One end of the pressing element 23 has a locking portion 25. One end of the gear spindle 24 has the locking portion 25. An outer surface of the locking portion 25 has a keyhole 25a. The keyhole 25a is matched with an unlocking tool 300. The unlocking tool 300 is inserted in the keyhole 25a of the locking portion 25 of the pressing element 23. Therefore, after the unlocking tool 300 is inserted into the keyhole 25a, the unlocking tool 300 is rotated by the user to make the unlocking tool 300 drive the locking portion 25 of the gear spindle 24 of the pressing element 23 to rotate, and then the gear 24a of the pressing element 23 drives the sliding board 22 to move horizontally to slide over the at least one elastic arm 21 to abut against the at least one elastic arm 21 or break away from the at least one elastic arm 21, so that the at least one elastic arm 21 is locked to or unlocked from the blocking groove 210 of the metal casing 201 of the docking connector 200. Each of the keyhole 25a and the unlocking tool 300 is formed in a plum blossom shape. In another preferred embodiment, each of the keyhole 25a and the unlocking tool 300 is formed in a polygon shape.

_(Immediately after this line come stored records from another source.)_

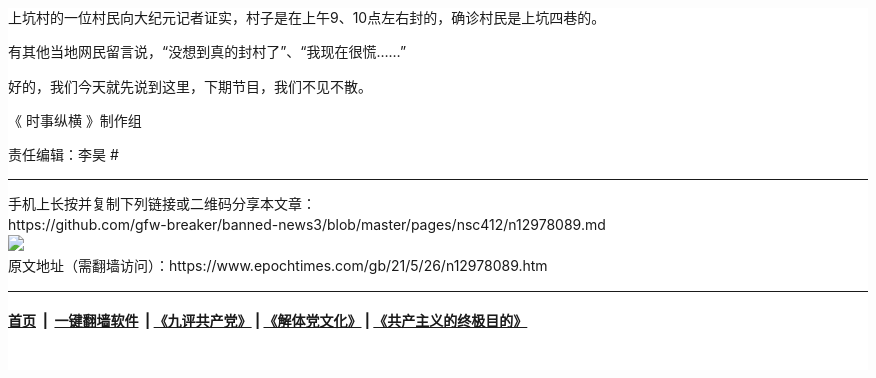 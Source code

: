 <p>
 上坑村的一位村民向大纪元记者证实，村子是在上午9、10点左右封的，确诊村民是上坑四巷的。
</p>
<p>
 有其他当地网民留言说，“没想到真的封村了”、“我现在很慌……”
</p>
<p>
 好的，我们今天就先说到这里，下期节目，我们不见不散。
</p>
<p>
 《
 <ok href="https://www.epochtimes.com/gb/tag/%E6%97%B6%E4%BA%8B%E7%BA%B5%E6%A8%AA.html">
  时事纵横
 </ok>
 》制作组
</p>
<p>
 责任编辑：李昊 #
</p>
</div>
<hr/>
手机上长按并复制下列链接或二维码分享本文章：<br/>
https://github.com/gfw-breaker/banned-news3/blob/master/pages/nsc412/n12978089.md <br/>
<a href='https://github.com/gfw-breaker/banned-news3/blob/master/pages/nsc412/n12978089.md'><img src='https://github.com/gfw-breaker/banned-news3/blob/master/pages/nsc412/n12978089.md.png'/></a> <br/>
原文地址（需翻墙访问）：https://www.epochtimes.com/gb/21/5/26/n12978089.htm


------------------------
#### [首页](https://github.com/gfw-breaker/banned-news3/blob/master/README.md) &nbsp;|&nbsp; [一键翻墙软件](https://github.com/gfw-breaker/nogfw/blob/master/README.md) &nbsp;| [《九评共产党》](https://github.com/gfw-breaker/9ping.md/blob/master/README.md#九评之一评共产党是什么) | [《解体党文化》](https://github.com/gfw-breaker/jtdwh.md/blob/master/README.md) | [《共产主义的终极目的》](https://github.com/gfw-breaker/gczydzjmd.md/blob/master/README.md)


<img src='http://gfw-breaker.win/banned-news3/pages/nsc412/n12978089.md' width='0px' height='0px'/> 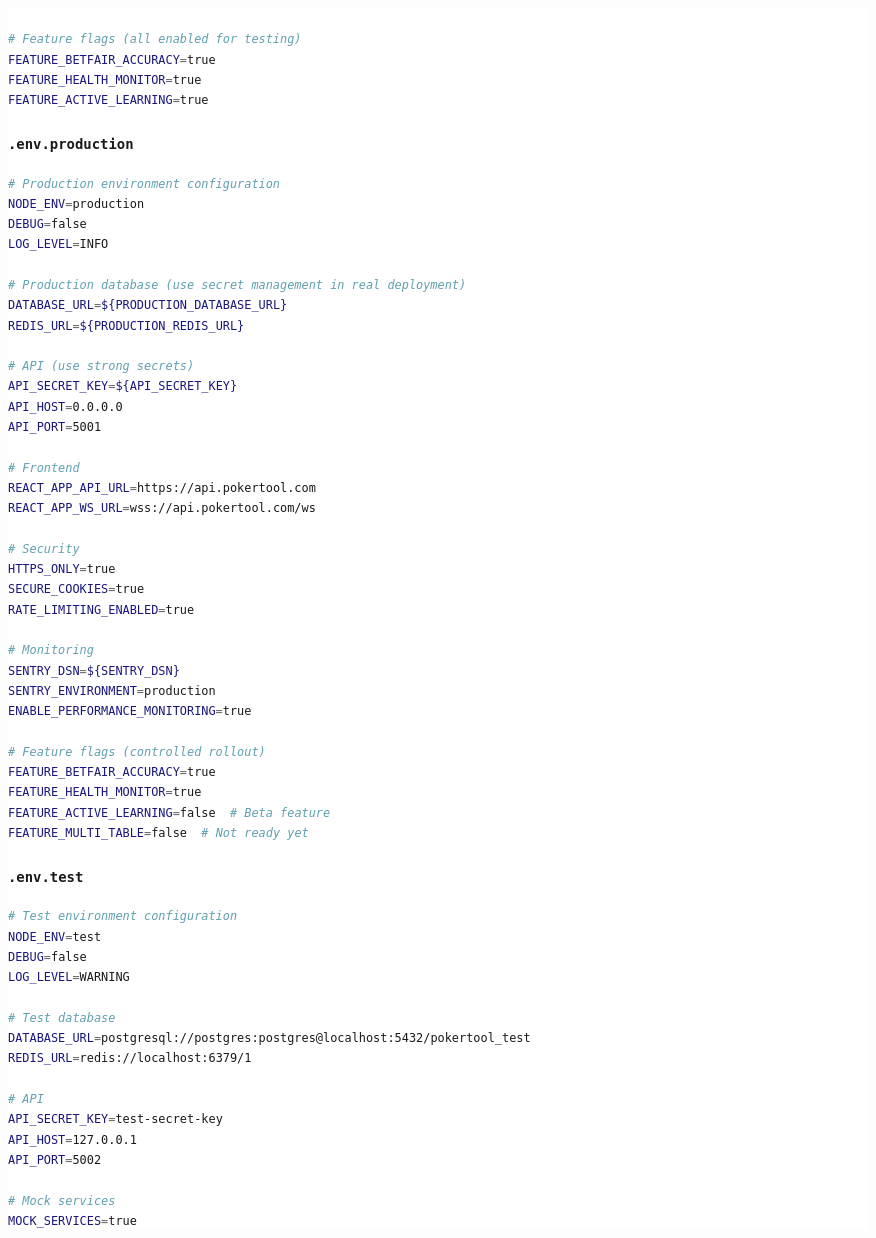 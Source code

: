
 ```bash

# Feature flags (all enabled for testing)
FEATURE_BETFAIR_ACCURACY=true
FEATURE_HEALTH_MONITOR=true
FEATURE_ACTIVE_LEARNING=true
```

### `.env.production`

```bash
# Production environment configuration
NODE_ENV=production
DEBUG=false
LOG_LEVEL=INFO

# Production database (use secret management in real deployment)
DATABASE_URL=${PRODUCTION_DATABASE_URL}
REDIS_URL=${PRODUCTION_REDIS_URL}

# API (use strong secrets)
API_SECRET_KEY=${API_SECRET_KEY}
API_HOST=0.0.0.0
API_PORT=5001

# Frontend
REACT_APP_API_URL=https://api.pokertool.com
REACT_APP_WS_URL=wss://api.pokertool.com/ws

# Security
HTTPS_ONLY=true
SECURE_COOKIES=true
RATE_LIMITING_ENABLED=true

# Monitoring
SENTRY_DSN=${SENTRY_DSN}
SENTRY_ENVIRONMENT=production
ENABLE_PERFORMANCE_MONITORING=true

# Feature flags (controlled rollout)
FEATURE_BETFAIR_ACCURACY=true
FEATURE_HEALTH_MONITOR=true
FEATURE_ACTIVE_LEARNING=false  # Beta feature
FEATURE_MULTI_TABLE=false  # Not ready yet
```

### `.env.test`

```bash
# Test environment configuration
NODE_ENV=test
DEBUG=false
LOG_LEVEL=WARNING

# Test database
DATABASE_URL=postgresql://postgres:postgres@localhost:5432/pokertool_test
REDIS_URL=redis://localhost:6379/1

# API
API_SECRET_KEY=test-secret-key
API_HOST=127.0.0.1
API_PORT=5002

# Mock services
MOCK_SERVICES=true
``` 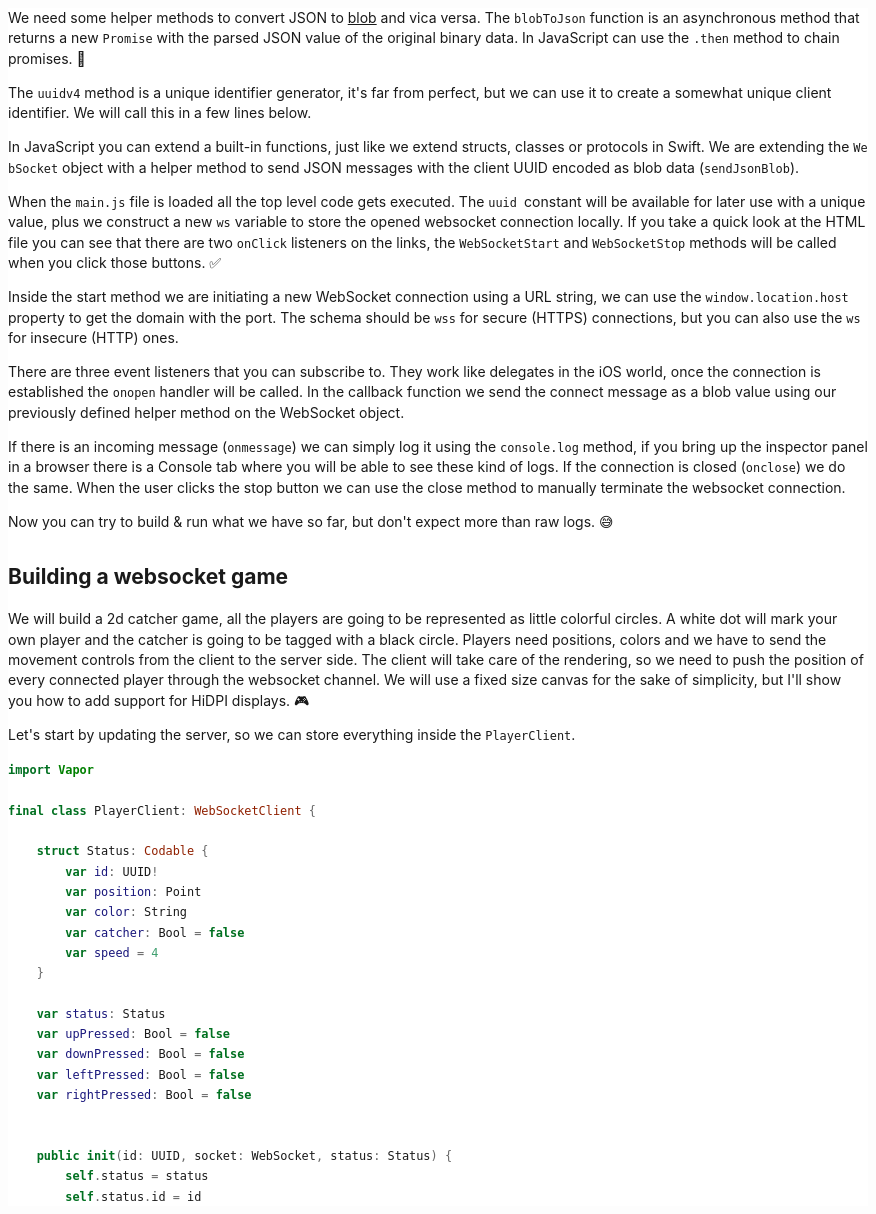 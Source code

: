 We need some helper methods to convert JSON to [blob](https://developer.mozilla.org/en-US/docs/Web/API/Blob) and vica versa. The `blobToJson` function is an asynchronous method that returns a new `Promise` with the parsed JSON value of the original binary data. In JavaScript can use the `.then` method to chain promises. 🔗

The `uuidv4` method is a unique identifier generator, it's far from perfect, but we can use it to create a somewhat unique client identifier. We will call this in a few lines below.

In JavaScript you can extend a built-in functions, just like we extend structs, classes or protocols in Swift. We are extending the `WebSocket` object with a helper method to send JSON messages with the client UUID encoded as blob data (`sendJsonBlob`).

When the `main.js` file is loaded all the top level code gets executed. The `uuid `constant will be available for later use with a unique value, plus we construct a new `ws` variable to store the opened websocket connection locally. If you take a quick look at the HTML file you can see that there are two `onClick` listeners on the links, the `WebSocketStart` and `WebSocketStop` methods will be called when you click those buttons. ✅

Inside the start method we are initiating a new WebSocket connection using a URL string, we can use the `window.location.host` property to get the domain with the port. The schema should be `wss` for secure (HTTPS) connections, but you can also use the `ws` for insecure (HTTP) ones.

There are three event listeners that you can subscribe to. They work like delegates in the iOS world, once the connection is established the `onopen` handler will be called. In the callback function we send the connect message as a blob value using our previously defined helper method on the WebSocket object.

If there is an incoming message (`onmessage`) we can simply log it using the `console.log` method, if you bring up the inspector panel in a browser there is a Console tab where you will be able to see these kind of logs. If the connection is closed (`onclose`) we do the same. When the user clicks the stop button we can use the close method to manually terminate the websocket connection.

Now you can try to build & run what we have so far, but don't expect more than raw logs. 😅

## Building a websocket game

We will build a 2d catcher game, all the players are going to be represented as little colorful circles. A white dot will mark your own player and the catcher is going to be tagged with a black circle. Players need positions, colors and we have to send the movement controls from the client to the server side. The client will take care of the rendering, so we need to push the position of every connected player through the websocket channel. We will use a fixed size canvas for the sake of simplicity, but I'll show you how to add support for HiDPI displays. 🎮

Let's start by updating the server, so we can store everything inside the `PlayerClient`.

```swift
import Vapor

final class PlayerClient: WebSocketClient {

    struct Status: Codable {
        var id: UUID!
        var position: Point
        var color: String
        var catcher: Bool = false
        var speed = 4
    }
    
    var status: Status
    var upPressed: Bool = false
    var downPressed: Bool = false
    var leftPressed: Bool = false
    var rightPressed: Bool = false
    
    
    public init(id: UUID, socket: WebSocket, status: Status) {
        self.status = status
        self.status.id = id
``` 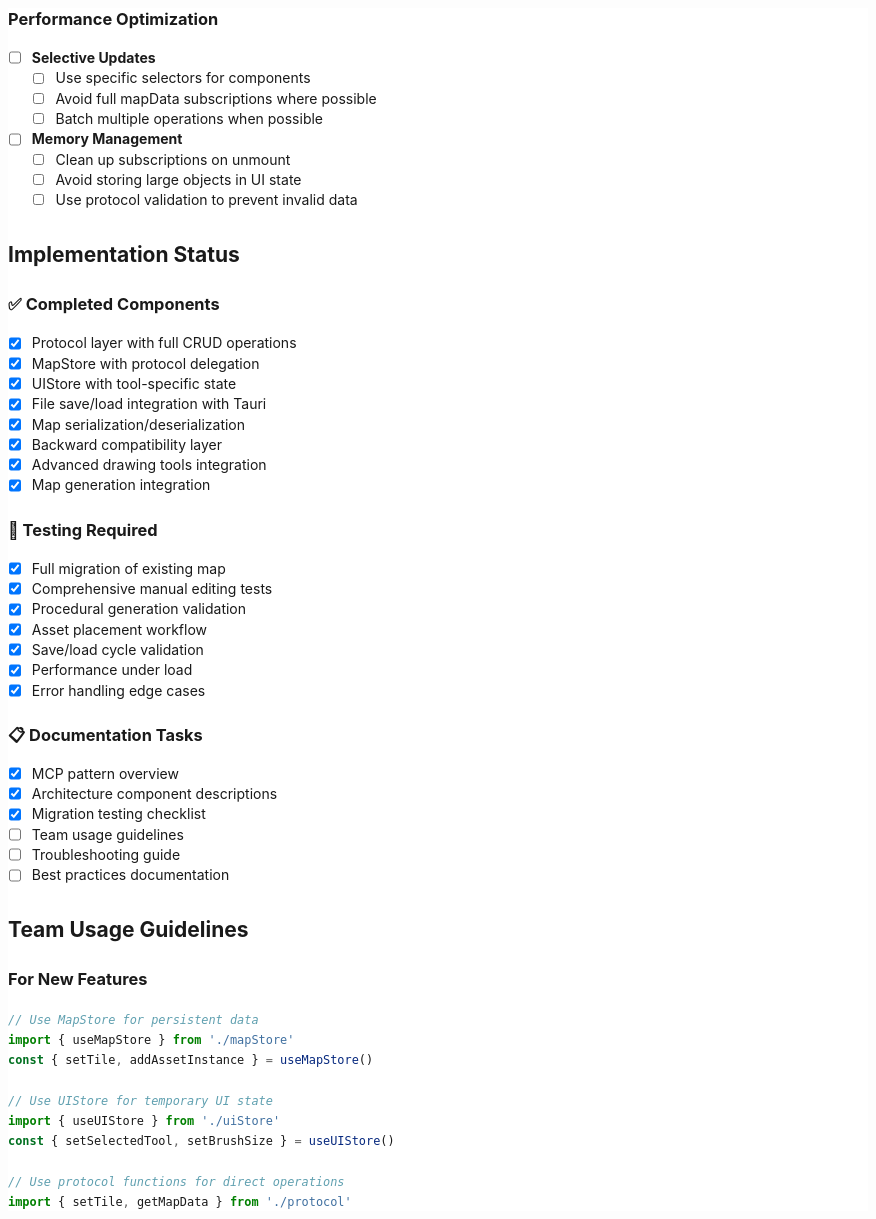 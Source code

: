 ### Performance Optimization
- [ ] **Selective Updates**
  - [ ] Use specific selectors for components
  - [ ] Avoid full mapData subscriptions where possible
  - [ ] Batch multiple operations when possible

- [ ] **Memory Management**
  - [ ] Clean up subscriptions on unmount
  - [ ] Avoid storing large objects in UI state
  - [ ] Use protocol validation to prevent invalid data

## Implementation Status

### ✅ Completed Components
- [x] Protocol layer with full CRUD operations
- [x] MapStore with protocol delegation
- [x] UIStore with tool-specific state
- [x] File save/load integration with Tauri
- [x] Map serialization/deserialization
- [x] Backward compatibility layer
- [x] Advanced drawing tools integration
- [x] Map generation integration

### 🔧 Testing Required
- [x] Full migration of existing map
- [x] Comprehensive manual editing tests
- [x] Procedural generation validation
- [x] Asset placement workflow
- [x] Save/load cycle validation
- [x] Performance under load
- [x] Error handling edge cases

### 📋 Documentation Tasks
- [x] MCP pattern overview
- [x] Architecture component descriptions
- [x] Migration testing checklist
- [ ] Team usage guidelines
- [ ] Troubleshooting guide
- [ ] Best practices documentation

## Team Usage Guidelines

### For New Features
```typescript
// Use MapStore for persistent data
import { useMapStore } from './mapStore'
const { setTile, addAssetInstance } = useMapStore()

// Use UIStore for temporary UI state
import { useUIStore } from './uiStore'  
const { setSelectedTool, setBrushSize } = useUIStore()

// Use protocol functions for direct operations
import { setTile, getMapData } from './protocol'
```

Referring to FIG. 1 to FIG. 7, in this preferred embodiment, the accommodating groove 32 is recessed upward from the bottom surface of the insulating body 30, and the accommodating groove 32 is located near the rear end of the insulating body 30. The accommodating groove 32 includes a first recess 32a, a second recess 32b and a third recess 32c. The third recess 32c is connected between the first recess 32a and the second recess 32b. The first recess 32a and the second recess 32b are located at two sides of the insulating body 30. The first recess 32a and the second recess 32b are symmetrical to each other with respect to the third recess 32c. Bottoms of the first recess 32a, the second recess 32b and the third recess 32c are opened freely. An inner surface of a side wall of each of the first recess 32a and the second recess 32b is shown as an inverted U shape. Two ends of the gear spindle 24 are mounted in the first recess 32a and the second recess 32b, respectively. The first recess 32a and the second recess 32b accommodate the two ends of the gear spindle 24. The third recess 32c is a trapezoid shape which is seen from a side view.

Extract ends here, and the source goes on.